CircleCI, a software development service has revealed a security incident and urges users to spin their secrets.
The CI/CD platform claims to have a user base of over a million engineers who rely on the service for “speed and reliability” in their builds.
CircleCI notifies users of the incident
CircleCI says it is currently investigating a security incident, according to email notifications received by CircleCI users.
Until the company completes its investigation, users are urged to rotate any secrets stored in CircleCI out of an abundance of caution.
“We will provide you with updates on this incident and our response, as they become available,” Rob Zuber, CTO of CircleCI, said in a brief. advisory released Wednesday.
“At this point, we are confident that no unauthorized actors are active in our systems; however, out of an abundance of caution, we want to ensure that all customers take certain preventative steps to protect your data as well.”
Secrets that customers are welcome to rotate include those stored as project environment variables or in contexts.
For projects using API tokens, CircleCI has invalidated these tokens and users will need to replaces the.
Additionally, the DevOps company advises users to audit their internal logs for unauthorized access that occurred between December 21, 2022 and January 4, 2023.
Breach follows CircleCI “reliability” update
Ironically, the wording suggests that CircleCI was hacked on December 21, the same day it posted a “reliability update“reinforcing its commitment to improving its services.
Said reliability update had itself followed a series of similar updates from April 2022 when CircleCI admitted that its reliability had not lived up to user expectations.
“At CircleCI, our mission is to manage change so software teams can innovate faster. But lately, we know our reliability hasn’t met our customers’ expectations,” Zuber wrote at the time.
In September 2022, CircleCI released another such update following the pipelines page being unavailable “for a significant portion of the day”, preventing many teams from managing their workloads.
These updates follow a series of security issues for CircleCI over the past few years.

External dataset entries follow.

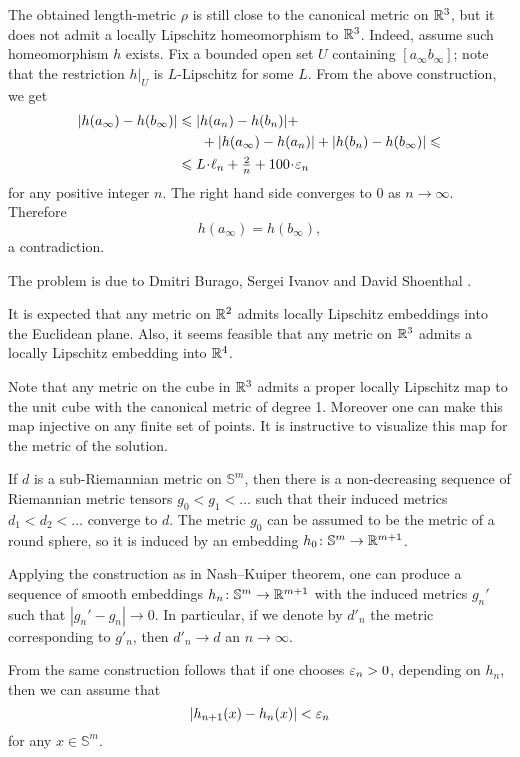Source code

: The obtained length-metric $\rho$ is still close to the canonical metric on $\mathbb{R}^3$,
but it does not admit 
a locally Lipschitz homeomorphism to $\mathbb{R}^3$.
Indeed, 
assume such homeomorphism $h$ exists.
Fix a bounded open set $U$ containing $[a_\infty b_\infty]$;
note that the restriction $h|_U$ is $L$-Lipschitz for some $L$.
From the above construction,
we get 
\begin{align*}
|h(a_\infty)-h(b_\infty)|
&\le 
|h(a_n)-h(b_n)|
+
\\
&\ \ \ \ \ +
|h(a_\infty)-h(a_n)|
+
|h(b_n)-h(b_\infty)|
\le
\\
&\le
L\cdot\ell_n+\tfrac2n+100\cdot\eps_n
\end{align*}
for any positive integer $n$.
The right hand side converges to $0$ as $n\to\infty$.
Therefore 
\[h(a_\infty)=h(b_\infty),\] 
a contradiction.\qeds



The problem is due to
Dmitri Burago, 
Sergei Ivanov 
and David Shoenthal \cite[see][]{BIS}.

It is expected that any metric on $\mathbb{R}^2$ admits locally Lipschitz embeddings into the Euclidean plane.
Also, it seems feasible that any metric on $\mathbb{R}^3$ admits a locally Lipschitz embedding into $\mathbb{R}^4$.

Note that any metric on the cube in $\mathbb{R}^3$ admits a proper locally Lipschitz map to the unit cube with the canonical metric of degree 1.
Moreover one can make this map injective on any finite set of points.
It is instructive to visualize this map for the metric of the solution.

If $d$ is a sub-Riemannian metric on $\mathbb{S}^m$,
then there is a non-decreasing sequence of Riemannian metric tensors
$g_0< g_1<\dots$ such that their induced metrics $d_1<d_2<\dots$ converge to $d$.
The metric $g_0$ can be assumed to be the metric of a round sphere,
so it is induced by an embedding $h_0\colon\mathbb{S}^m\to \mathbb{R}^{m+1}$.

Applying the construction as in Nash--Kuiper theorem,
one can produce a sequence of smooth embeddings $h_n\colon\mathbb{S}^m\to \mathbb{R}^{m+1}$ with the induced metrics $g_n'$
such that $|g_n'-g_n|\to 0$.
In particular, if we denote by $d'_n$ the metric corresponding to $g'_n$, then $d'_n\to d$ an $n\to\infty$.

From the same construction follows that
if one chooses $\varepsilon_n>0$, depending on $h_n$,
then we can assume that 
\[|h_{n+1}(x)-h_n(x)|<\varepsilon_n\] for any $x\in \mathbb{S}^m$.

Mid-2019, CircleCI has been the victim of a data breach resulting from the compromise of a third-party supplier. This led to the compromise of user data, including usernames and email addresses associated with users’ GitHub and Bitbucket accounts, as well as their IP addresses, organization names, repository URLs, and more.
In 2022, threat actors were caught stealing GitHub accounts via fake CircleCI email notifications sent to users:
These phishing attempts were not necessarily the result of a new compromise and CircleCI, at the time, reassured that it remains secure. But, threat actors often use email addresses obtained in a previous breach (e.g., 2019) to target customers of an affected company with phishing scams.
Regarding the disclosure of Wednesday’s security incident, CircleCI apologized for any inconvenience this may cause. The company plans to share more details in the coming days upon completion of the investigation.